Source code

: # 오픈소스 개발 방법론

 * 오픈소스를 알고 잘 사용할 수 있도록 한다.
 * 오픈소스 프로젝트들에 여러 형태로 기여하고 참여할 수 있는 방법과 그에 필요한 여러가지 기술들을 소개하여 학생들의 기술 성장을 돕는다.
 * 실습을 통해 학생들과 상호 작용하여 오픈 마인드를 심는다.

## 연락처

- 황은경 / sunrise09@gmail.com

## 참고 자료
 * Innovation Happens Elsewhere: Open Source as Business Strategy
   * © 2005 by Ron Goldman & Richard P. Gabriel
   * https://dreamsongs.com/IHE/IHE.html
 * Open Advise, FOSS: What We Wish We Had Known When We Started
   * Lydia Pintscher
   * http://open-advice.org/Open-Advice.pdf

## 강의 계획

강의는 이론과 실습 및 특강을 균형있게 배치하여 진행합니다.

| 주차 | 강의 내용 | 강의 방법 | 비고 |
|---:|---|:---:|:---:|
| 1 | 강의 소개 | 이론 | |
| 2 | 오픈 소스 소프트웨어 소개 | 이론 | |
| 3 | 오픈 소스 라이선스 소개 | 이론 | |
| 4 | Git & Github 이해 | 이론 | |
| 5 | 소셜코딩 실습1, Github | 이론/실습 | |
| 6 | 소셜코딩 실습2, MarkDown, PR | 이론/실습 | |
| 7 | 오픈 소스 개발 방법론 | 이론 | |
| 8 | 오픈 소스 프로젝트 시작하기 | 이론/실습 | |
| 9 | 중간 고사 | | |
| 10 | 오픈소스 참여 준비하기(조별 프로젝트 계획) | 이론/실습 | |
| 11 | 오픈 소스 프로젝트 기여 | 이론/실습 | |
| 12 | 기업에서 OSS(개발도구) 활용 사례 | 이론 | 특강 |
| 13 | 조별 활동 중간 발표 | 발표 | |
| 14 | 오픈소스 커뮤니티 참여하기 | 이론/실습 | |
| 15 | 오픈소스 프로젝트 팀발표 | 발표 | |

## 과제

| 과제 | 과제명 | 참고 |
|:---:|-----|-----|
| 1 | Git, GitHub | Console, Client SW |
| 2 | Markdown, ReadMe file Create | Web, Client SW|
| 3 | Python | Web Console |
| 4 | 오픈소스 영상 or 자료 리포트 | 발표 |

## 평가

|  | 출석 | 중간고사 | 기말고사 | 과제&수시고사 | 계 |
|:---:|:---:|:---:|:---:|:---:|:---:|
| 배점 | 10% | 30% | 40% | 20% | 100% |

※ ※ ※

#### What to work on
Everything from the line containing "Web, Client SW|" through the end of the entries above should be retyped exactly, and nothing else.

#### Completed exercise
| 2 | Markdown, ReadMe file Create | Web, Client SW|
| 3 | Python | Web Console |
| 4 | 오픈소스 영상 or 자료 리포트 | 발표 |

## 평가

|  | 출석 | 중간고사 | 기말고사 | 과제&수시고사 | 계 |
|:---:|:---:|:---:|:---:|:---:|:---:|
| 배점 | 10% | 30% | 40% | 20% | 100% |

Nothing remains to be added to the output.